Merrill Lynch and Deutsche Bank are the joint bookrunners and joint lead arrangers on the proposed facility that consists of a $2.28 billion term loan B due 2014, a €400 million term loan B due 2014, a $600 million revolver due 2013 and a $228 million credit-linked revolver letter-of-credit facility due 2014.

In addition to refinancing the company's existing credit facility - which consists of a $1.622 billion term loan B due 2011, a $600 million revolver due 2009 and a $228 million credit-linked revolver facility due 2009 - the new credit facility would also be used to tender for all of Celanese's $796 million 9.625% senior subordinated notes, €130 million 10.375% senior subordinated notes and $430 million of 10% and 10.5% senior discount notes.

Celanese is a Dallas-based hybrid chemical company.

Grant Forest reworks loan

Moving to the primary market, Grant Forest Products made a round of changes to its second-lien term loan, including increasing the size, reverse flexing pricing and removing a year of call protection, according to a market source.

More specifically, the second-lien loan is now sized at $150 million, up from $125 million, pricing was reduced to Libor plus 650 bps from original talk of Libor plus 700 bps, and call protection is 102 in year one and 101 in year two, as opposed to 103 in year one, 102 in year two and 101 in year three, the source said.

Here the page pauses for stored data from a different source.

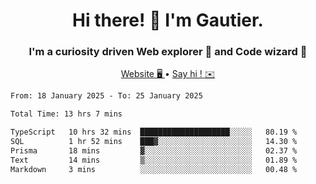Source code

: <h1 align="center">Hi there! 👋 I'm Gautier.</h1>
<h3 align="center">I'm a curiosity driven Web explorer 🚀 and Code wizard 🧙</h3>

<p align="center">
  <a href="https://xisabla.github.io/">Website 🖥️ </a> •
  <a href="mailto:xisabla.dev@gmail.com">Say hi ! ✉️</a>
</p>

<!--START_SECTION:waka-->

```txt
From: 18 January 2025 - To: 25 January 2025

Total Time: 13 hrs 7 mins

TypeScript   10 hrs 32 mins  ████████████████████░░░░░   80.19 %
SQL          1 hr 52 mins    ███▓░░░░░░░░░░░░░░░░░░░░░   14.30 %
Prisma       18 mins         ▓░░░░░░░░░░░░░░░░░░░░░░░░   02.37 %
Text         14 mins         ▒░░░░░░░░░░░░░░░░░░░░░░░░   01.89 %
Markdown     3 mins          ░░░░░░░░░░░░░░░░░░░░░░░░░   00.48 %
```

<!--END_SECTION:waka-->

In addition, pricing under PIK conditions was revised as well. If the company opts for PIK interest, pricing will be Libor plus 650 bps plus 150 bps, whereas originally it was going to be Libor plus 700 bps plus 200 bps, the source remarked.

The company can choose PIK interest at any time during the first two years of the loan.

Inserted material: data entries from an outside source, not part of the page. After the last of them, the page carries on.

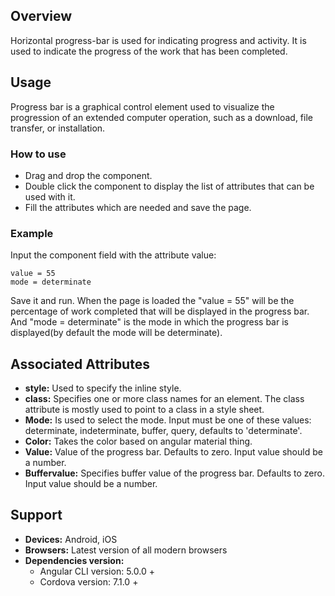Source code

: ## Overview
Horizontal progress-bar is used for indicating progress and activity. It is used to indicate the progress of the work that has been completed. 

## Usage
Progress bar is a graphical control element used to visualize the progression of an extended computer operation, such as a download, file transfer, or installation.

### How to use   
- Drag and drop the component. 
- Double click the component to display the list of attributes that can be used with it.
- Fill the attributes which are needed and save the page.

### Example
Input the component field with the attribute value:
``` 
value = 55
mode = determinate
```
Save it and run.
When the page is loaded the "value = 55" will be the percentage of work completed that will be displayed in the progress bar. And "mode = determinate" is the mode in which the progress bar is displayed(by default the mode will be determinate).

## Associated Attributes
- **style:** Used to specify the inline style.
- **class:** Specifies one or more class names for an element. The class attribute is mostly used to point to a class in a style sheet.
- **Mode:** Is used to select the mode. Input must be one of these values: determinate, indeterminate, buffer, query, defaults to 'determinate'. 
- **Color:** Takes the color based on angular material thing.
- **Value:** Value of the progress bar. Defaults to zero. Input value should be a number.
- **Buffervalue:** Specifies buffer value of the progress bar. Defaults to zero. Input value should be a number.

## Support
- **Devices:** Android, iOS
- **Browsers:**  Latest version of all modern browsers
- **Dependencies version:** 
    - Angular CLI version: 5.0.0 + 
    - Cordova version: 7.1.0 +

TD Securities is the lead bank on the deal that will be used for general corporate purposes.

Recommitments from lenders are due on Tuesday.

Grant Forest is an Earlton, Ont.-based producer of OSB and Engineered wood products.

Key Safety downsizes, cuts spreads

Key Safety Systems, Inc. reduced the overall size of its credit facility by $5 million, lowered pricing on its first- and second-lien term loans and added soft call protection to its first-lien term loan, according to a market source.

With the changes, the first-lien term loan B is now sized at $360 million, up from $350 million, pricing was reduced to Libor plus 225 bps from original talk of Libor plus 275 bps, and the paper now carries 101 soft call protection for one year, the source said.

Meanwhile, the second-lien term loan is now sized at $85 million, down from $100 million, and pricing was reverse flexed to Libor plus 500 bps from original talk of Libor plus 550 bps, the source continued. This tranche carries call protection of 102 in year one and 101 in year two.

The company's $50 million revolver was left unchanged in terms of size and price, which will initially be set at Libor plus 275 bps, the source added.

Citigroup and Bear Stearns are the lead banks on the now $495 million (down from $500 million) deal, with Citigroup the left lead.

Proceeds will be used to fund Crestview Partners' acquisition of the company.

Key Safety Systems is a Sterling Heights, Mich., supplier of automotive safety components and systems.

Seminole closes

Seminole Hard Rock Entertainment Inc. completed its acquisition of The Rank Group plc's Hard Rock business, a rock-music based entertainment brand, for $965 million, according to a news release.

In connection with the transaction, Seminole got a new $1.235 billion credit facility (Ba1) consisting of a $540 million funded term loan priced at Libor plus 150 bps used to help fund the acquisition, a $160 million delayed-draw for six months term loan priced at Libor plus 150 bps with a 75 bps unused fee that will be used for capital expenditures, and a $535 million delayed-draw for 45 days term loan priced at Libor plus 150 bps with a 75 bps unused fee that will be available for a potential settlement with the developer.

The $535 million delayed-draw tranche was added to the capital structure during syndication.

Merrill Lynch acted as the lead bank on the deal.

Seminole Hard Rock Entertainment, Inc. is a wholly owned subsidiary of the Seminole Tribe of Florida, a Hollywood, Fla.-based operator of hotels and casinos.